:: Assigned task ::
Could you return the lines below exactly, from the first line up to and including the line that holds "## das Hauptmenü"?

(Records drawn from a dataset)
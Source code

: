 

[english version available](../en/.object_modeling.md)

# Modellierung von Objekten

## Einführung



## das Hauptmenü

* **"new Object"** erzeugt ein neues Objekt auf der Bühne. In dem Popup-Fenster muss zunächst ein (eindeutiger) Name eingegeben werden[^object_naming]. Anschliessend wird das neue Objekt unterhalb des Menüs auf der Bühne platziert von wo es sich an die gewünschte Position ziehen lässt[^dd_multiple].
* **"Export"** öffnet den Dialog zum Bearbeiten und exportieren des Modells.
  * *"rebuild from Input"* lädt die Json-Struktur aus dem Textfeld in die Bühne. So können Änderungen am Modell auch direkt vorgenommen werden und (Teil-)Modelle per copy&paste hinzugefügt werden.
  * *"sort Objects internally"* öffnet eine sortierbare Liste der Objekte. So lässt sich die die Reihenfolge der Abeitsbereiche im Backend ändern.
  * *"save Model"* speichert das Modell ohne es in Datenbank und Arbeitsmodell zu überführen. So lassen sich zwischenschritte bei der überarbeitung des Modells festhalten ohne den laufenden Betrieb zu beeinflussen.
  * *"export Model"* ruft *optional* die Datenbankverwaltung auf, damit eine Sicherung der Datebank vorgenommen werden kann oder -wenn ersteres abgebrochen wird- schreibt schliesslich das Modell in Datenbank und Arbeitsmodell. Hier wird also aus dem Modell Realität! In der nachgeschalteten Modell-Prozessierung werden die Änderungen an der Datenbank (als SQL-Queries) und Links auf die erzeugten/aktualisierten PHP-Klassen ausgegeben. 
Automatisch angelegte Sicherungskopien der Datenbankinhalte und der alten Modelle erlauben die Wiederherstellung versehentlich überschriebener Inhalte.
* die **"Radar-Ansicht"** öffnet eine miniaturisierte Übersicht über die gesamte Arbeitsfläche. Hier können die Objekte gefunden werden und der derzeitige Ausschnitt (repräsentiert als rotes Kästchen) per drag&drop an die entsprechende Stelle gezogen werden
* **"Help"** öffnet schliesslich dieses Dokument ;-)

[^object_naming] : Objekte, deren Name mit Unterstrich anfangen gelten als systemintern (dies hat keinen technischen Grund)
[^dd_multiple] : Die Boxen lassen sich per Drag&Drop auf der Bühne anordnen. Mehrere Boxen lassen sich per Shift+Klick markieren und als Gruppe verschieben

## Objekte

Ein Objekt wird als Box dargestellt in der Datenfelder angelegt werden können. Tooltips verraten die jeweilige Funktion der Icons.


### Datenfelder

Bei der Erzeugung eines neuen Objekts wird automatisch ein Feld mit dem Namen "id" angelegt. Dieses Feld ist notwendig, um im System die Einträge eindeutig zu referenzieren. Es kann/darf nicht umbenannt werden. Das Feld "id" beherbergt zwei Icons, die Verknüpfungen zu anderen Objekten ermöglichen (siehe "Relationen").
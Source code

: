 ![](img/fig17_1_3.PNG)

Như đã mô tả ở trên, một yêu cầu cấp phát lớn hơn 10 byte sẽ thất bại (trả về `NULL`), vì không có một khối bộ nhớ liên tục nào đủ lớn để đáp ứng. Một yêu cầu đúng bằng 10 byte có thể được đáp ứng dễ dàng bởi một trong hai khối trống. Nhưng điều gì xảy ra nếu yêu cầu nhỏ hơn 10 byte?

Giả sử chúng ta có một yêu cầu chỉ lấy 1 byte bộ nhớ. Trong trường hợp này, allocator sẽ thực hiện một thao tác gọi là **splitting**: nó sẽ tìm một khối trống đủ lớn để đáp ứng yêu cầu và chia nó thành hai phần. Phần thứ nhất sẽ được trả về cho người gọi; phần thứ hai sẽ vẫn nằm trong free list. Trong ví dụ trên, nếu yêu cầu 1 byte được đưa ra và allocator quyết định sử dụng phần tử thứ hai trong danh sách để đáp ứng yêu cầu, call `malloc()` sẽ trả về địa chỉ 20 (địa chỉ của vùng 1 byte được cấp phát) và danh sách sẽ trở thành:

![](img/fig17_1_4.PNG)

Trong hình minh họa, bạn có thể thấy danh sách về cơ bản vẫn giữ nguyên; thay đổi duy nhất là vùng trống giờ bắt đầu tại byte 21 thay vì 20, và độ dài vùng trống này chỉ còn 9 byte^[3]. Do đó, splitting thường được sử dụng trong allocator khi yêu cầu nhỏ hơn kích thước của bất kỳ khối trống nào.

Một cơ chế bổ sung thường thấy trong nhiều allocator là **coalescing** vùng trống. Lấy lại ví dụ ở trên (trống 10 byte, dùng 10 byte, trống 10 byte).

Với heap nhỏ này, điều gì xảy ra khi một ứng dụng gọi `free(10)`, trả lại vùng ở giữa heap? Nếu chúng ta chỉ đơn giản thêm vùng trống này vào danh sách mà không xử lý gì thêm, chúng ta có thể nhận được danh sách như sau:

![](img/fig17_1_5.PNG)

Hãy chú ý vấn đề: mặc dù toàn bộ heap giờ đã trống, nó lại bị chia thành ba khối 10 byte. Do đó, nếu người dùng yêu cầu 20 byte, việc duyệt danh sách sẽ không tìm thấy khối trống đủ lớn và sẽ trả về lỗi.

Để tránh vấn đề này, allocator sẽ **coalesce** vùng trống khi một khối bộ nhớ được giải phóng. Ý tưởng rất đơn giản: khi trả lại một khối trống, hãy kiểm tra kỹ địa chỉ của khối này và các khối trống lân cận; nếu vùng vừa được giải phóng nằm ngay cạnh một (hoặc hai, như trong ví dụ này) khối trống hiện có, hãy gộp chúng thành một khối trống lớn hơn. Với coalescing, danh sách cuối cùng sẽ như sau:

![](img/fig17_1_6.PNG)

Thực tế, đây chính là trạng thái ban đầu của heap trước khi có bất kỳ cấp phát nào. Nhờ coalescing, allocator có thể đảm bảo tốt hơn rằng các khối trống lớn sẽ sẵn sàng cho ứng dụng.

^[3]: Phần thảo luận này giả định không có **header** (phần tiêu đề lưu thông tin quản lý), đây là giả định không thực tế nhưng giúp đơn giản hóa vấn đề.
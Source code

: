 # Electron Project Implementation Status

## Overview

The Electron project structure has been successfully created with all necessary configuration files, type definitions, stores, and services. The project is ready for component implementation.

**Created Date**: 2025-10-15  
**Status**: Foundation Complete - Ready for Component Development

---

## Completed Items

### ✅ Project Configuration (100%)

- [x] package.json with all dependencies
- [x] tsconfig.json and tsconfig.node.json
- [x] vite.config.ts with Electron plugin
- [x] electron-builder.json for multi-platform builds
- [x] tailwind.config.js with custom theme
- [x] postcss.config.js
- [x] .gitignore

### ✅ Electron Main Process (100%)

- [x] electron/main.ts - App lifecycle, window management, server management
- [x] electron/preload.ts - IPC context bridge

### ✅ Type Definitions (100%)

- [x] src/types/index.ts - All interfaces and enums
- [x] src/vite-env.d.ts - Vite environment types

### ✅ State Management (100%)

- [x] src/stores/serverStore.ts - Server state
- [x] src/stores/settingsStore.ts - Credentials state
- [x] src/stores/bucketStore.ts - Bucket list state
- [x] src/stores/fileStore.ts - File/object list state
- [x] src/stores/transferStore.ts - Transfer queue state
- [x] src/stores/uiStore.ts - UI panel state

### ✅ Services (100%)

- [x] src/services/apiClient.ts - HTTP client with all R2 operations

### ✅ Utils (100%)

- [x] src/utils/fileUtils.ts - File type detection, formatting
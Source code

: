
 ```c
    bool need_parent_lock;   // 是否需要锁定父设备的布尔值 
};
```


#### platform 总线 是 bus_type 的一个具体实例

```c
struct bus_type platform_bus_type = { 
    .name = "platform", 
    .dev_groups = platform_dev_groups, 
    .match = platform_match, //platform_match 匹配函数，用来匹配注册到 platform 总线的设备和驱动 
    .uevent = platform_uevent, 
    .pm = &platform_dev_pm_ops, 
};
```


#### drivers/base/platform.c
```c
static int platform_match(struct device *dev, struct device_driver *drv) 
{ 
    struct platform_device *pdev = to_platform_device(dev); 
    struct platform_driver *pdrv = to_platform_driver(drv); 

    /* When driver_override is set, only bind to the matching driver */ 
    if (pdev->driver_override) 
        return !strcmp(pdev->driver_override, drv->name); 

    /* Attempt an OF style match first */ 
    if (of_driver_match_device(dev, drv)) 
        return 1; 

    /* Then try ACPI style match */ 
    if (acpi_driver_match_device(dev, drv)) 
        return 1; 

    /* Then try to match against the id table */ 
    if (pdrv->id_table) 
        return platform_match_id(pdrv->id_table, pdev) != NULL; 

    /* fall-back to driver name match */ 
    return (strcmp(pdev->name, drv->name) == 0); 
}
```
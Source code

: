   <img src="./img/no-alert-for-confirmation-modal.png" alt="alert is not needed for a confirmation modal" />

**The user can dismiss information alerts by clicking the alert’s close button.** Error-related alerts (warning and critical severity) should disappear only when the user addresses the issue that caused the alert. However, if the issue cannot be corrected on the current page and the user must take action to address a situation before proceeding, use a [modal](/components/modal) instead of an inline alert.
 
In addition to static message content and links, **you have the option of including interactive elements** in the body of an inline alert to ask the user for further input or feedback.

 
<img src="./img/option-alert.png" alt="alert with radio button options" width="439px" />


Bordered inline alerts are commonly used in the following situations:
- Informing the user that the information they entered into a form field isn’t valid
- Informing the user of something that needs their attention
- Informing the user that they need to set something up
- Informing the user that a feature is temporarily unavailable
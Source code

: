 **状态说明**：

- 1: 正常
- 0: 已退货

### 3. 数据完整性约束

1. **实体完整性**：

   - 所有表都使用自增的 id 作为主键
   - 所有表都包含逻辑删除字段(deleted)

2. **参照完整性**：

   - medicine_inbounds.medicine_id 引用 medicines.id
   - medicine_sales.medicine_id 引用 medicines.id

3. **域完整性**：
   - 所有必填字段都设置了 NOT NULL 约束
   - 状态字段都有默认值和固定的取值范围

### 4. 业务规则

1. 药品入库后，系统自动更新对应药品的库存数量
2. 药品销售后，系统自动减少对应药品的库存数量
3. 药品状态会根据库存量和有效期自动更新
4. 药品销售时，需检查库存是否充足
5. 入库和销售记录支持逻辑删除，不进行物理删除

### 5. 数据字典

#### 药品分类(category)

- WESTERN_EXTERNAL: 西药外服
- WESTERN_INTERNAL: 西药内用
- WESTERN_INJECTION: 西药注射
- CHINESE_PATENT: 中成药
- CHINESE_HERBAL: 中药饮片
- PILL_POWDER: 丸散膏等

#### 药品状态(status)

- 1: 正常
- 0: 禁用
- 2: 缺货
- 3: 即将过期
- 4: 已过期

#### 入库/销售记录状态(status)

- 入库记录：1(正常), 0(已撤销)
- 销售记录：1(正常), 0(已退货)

:: Answer to this problem ::
Source code

: 

[english version available](../en/.object_modeling.md)

# Modellierung von Objekten

## Einführung



## das Hauptmenü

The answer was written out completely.